> PROBLEM:
Print every entry exactly once more, omitting each picture.

(Items listed in a dataset)
===============

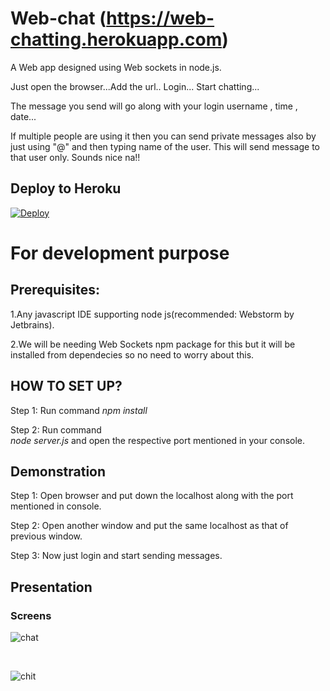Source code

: # Web-chat (https://web-chatting.herokuapp.com)

A Web app designed using Web sockets in node.js.

Just open the browser...Add the url.. Login... Start chatting...

The message you send will go along with your login username , time , date...

If multiple people are using it then you can send private messages also by just using  "@" and then typing name of the user. This will send message to that user only. Sounds nice na!!

## Deploy to Heroku

[![Deploy](https://www.herokucdn.com/deploy/button.svg)](https://heroku.com/deploy?template=https://github.com/Suesanz/Web-chat)

# For development purpose

## Prerequisites:

1.Any javascript IDE supporting node js(recommended: Webstorm by Jetbrains).

2.We will be needing Web Sockets npm package for this  but it will be installed from dependecies so no need to worry about this.

## HOW TO SET UP?

Step 1: Run command 
          *npm install* 

Step 2: Run command  
          *node server.js* 
          and open the respective port mentioned in your console.

## Demonstration

Step 1: Open browser and put down the localhost along with the port mentioned in console.

Step 2: Open another window and put the same localhost as that of previous window.

Step 3: Now just login and start sending messages.

## Presentation
### Screens

![chat](https://user-images.githubusercontent.com/47451094/137640073-70cbae34-b520-44ac-bfd7-8bdef13ef5f4.PNG)

<br>

![chit](https://user-images.githubusercontent.com/47451094/137640077-091b6569-6002-4e8b-860f-1cd7a605649e.PNG)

===============

> TASK ANSWER:
Source code

: # Web-chat (https://web-chatting.herokuapp.com)

A Web app designed using Web sockets in node.js.

Just open the browser...Add the url.. Login... Start chatting...

The message you send will go along with your login username , time , date...

If multiple people are using it then you can send private messages also by just using  "@" and then typing name of the user. This will send message to that user only. Sounds nice na!!

## Deploy to Heroku

[![Deploy](https://www.herokucdn.com/deploy/button.svg)](https://heroku.com/deploy?template=https://github.com/Suesanz/Web-chat)

# For development purpose

## Prerequisites:

1.Any javascript IDE supporting node js(recommended: Webstorm by Jetbrains).

2.We will be needing Web Sockets npm package for this  but it will be installed from dependecies so no need to worry about this.

## HOW TO SET UP?

Step 1: Run command 
          *npm install* 

Step 2: Run command  
          *node server.js* 
          and open the respective port mentioned in your console.

## Demonstration

Step 1: Open browser and put down the localhost along with the port mentioned in console.

Step 2: Open another window and put the same localhost as that of previous window.

Step 3: Now just login and start sending messages.

## Presentation
### Screens

![chat](https://user-images.githubusercontent.com/47451094/137640073-70cbae34-b520-44ac-bfd7-8bdef13ef5f4.PNG)

<br>

![chit](https://user-images.githubusercontent.com/47451094/137640077-091b6569-6002-4e8b-860f-1cd7a605649e.PNG)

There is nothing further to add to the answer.